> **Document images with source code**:
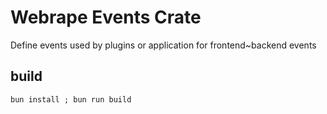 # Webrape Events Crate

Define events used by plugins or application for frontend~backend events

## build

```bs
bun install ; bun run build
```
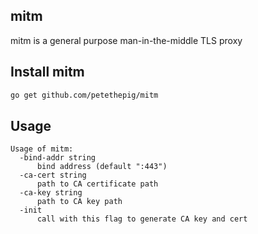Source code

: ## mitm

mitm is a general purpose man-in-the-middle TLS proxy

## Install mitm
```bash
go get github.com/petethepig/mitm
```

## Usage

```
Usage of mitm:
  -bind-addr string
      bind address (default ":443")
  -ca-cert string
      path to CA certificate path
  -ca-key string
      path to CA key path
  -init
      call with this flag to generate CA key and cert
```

> **DESCRIPTION OF THE TASK**:
Search the entries above for lines containing the word "string", and copy each one.

> **REPLY TO THE EXERCISE**:
  -bind-addr string
  -ca-cert string
  -ca-key string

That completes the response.